→ Exercise requirements
Restate every entry verbatim; drop the pictures.

→ Records shown
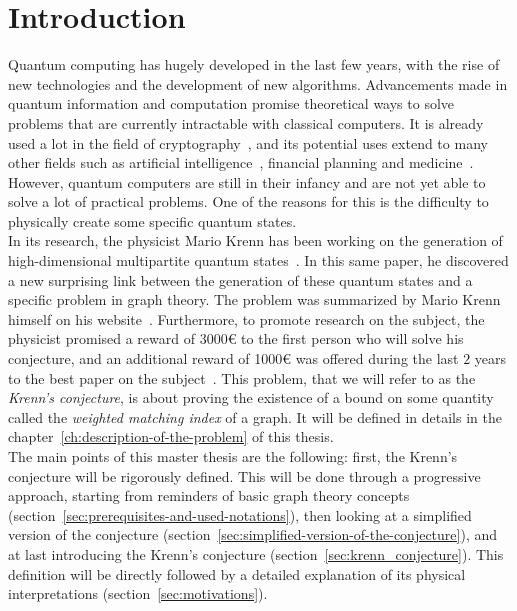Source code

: \setcounter{secnumdepth}{-1}

\chapter{Introduction}
\label{ch:introduction}

Quantum computing has hugely developed in the last few years, with the rise of new technologies and the development of new algorithms.
Advancements made in quantum information and computation promise theoretical ways to solve problems that are currently intractable with classical computers.
It is already used a lot in the field of cryptography~\cite{kumar2021state}, and its potential uses extend to many other fields such as artificial intelligence~\cite{otterbach2017unsupervised}, financial planning and medicine~\cite{hassija2020forthcoming}.
However, quantum computers are still in their infancy and are not yet able to solve a lot of practical problems.
One of the reasons for this is the difficulty to physically create some specific quantum states.\\

In its research, the physicist Mario Krenn has been working on the generation of high-dimensional multipartite quantum states~\cite{Krenn_2017}.
In this same paper, he discovered a new surprising link between the generation of these quantum states and a specific problem in graph theory.
The problem was summarized by Mario Krenn himself on his website~\cite{wordpress}.
Furthermore, to promote research on the subject, the physicist promised a reward of 3000€ to the first person who will solve his conjecture, and an additional reward of 1000€ was offered during the last $2$ years to the best paper on the subject~\cite{wordpress}.
This problem, that we will refer to as the \textit{Krenn's conjecture}, is about proving the existence of a bound on some quantity called the \textit{weighted matching index} of a graph.
It will be defined in details in the chapter~\ref{ch:description-of-the-problem} of this thesis.\\

The main points of this master thesis are the following: first, the Krenn's conjecture will be rigorously defined.
This will be done through a progressive approach, starting from reminders of basic graph theory concepts (section~\ref{sec:prerequisites-and-used-notations}), then looking at a simplified version of the conjecture (section~\ref{sec:simplified-version-of-the-conjecture}), and at last introducing the Krenn's conjecture (section~\ref{sec:krenn_conjecture}).
This definition will be directly followed by a detailed explanation of its physical interpretations (section~\ref{sec:motivations}).\\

→ Task solution
Source code

: \setcounter{secnumdepth}{-1}

\chapter{Introduction}
\label{ch:introduction}

Quantum computing has hugely developed in the last few years, with the rise of new technologies and the development of new algorithms.
Advancements made in quantum information and computation promise theoretical ways to solve problems that are currently intractable with classical computers.
It is already used a lot in the field of cryptography~\cite{kumar2021state}, and its potential uses extend to many other fields such as artificial intelligence~\cite{otterbach2017unsupervised}, financial planning and medicine~\cite{hassija2020forthcoming}.
However, quantum computers are still in their infancy and are not yet able to solve a lot of practical problems.
One of the reasons for this is the difficulty to physically create some specific quantum states.\\

In its research, the physicist Mario Krenn has been working on the generation of high-dimensional multipartite quantum states~\cite{Krenn_2017}.
In this same paper, he discovered a new surprising link between the generation of these quantum states and a specific problem in graph theory.
The problem was summarized by Mario Krenn himself on his website~\cite{wordpress}.
Furthermore, to promote research on the subject, the physicist promised a reward of 3000€ to the first person who will solve his conjecture, and an additional reward of 1000€ was offered during the last $2$ years to the best paper on the subject~\cite{wordpress}.
This problem, that we will refer to as the \textit{Krenn's conjecture}, is about proving the existence of a bound on some quantity called the \textit{weighted matching index} of a graph.
It will be defined in details in the chapter~\ref{ch:description-of-the-problem} of this thesis.\\

The main points of this master thesis are the following: first, the Krenn's conjecture will be rigorously defined.
This will be done through a progressive approach, starting from reminders of basic graph theory concepts (section~\ref{sec:prerequisites-and-used-notations}), then looking at a simplified version of the conjecture (section~\ref{sec:simplified-version-of-the-conjecture}), and at last introducing the Krenn's conjecture (section~\ref{sec:krenn_conjecture}).
This definition will be directly followed by a detailed explanation of its physical interpretations (section~\ref{sec:motivations}).\\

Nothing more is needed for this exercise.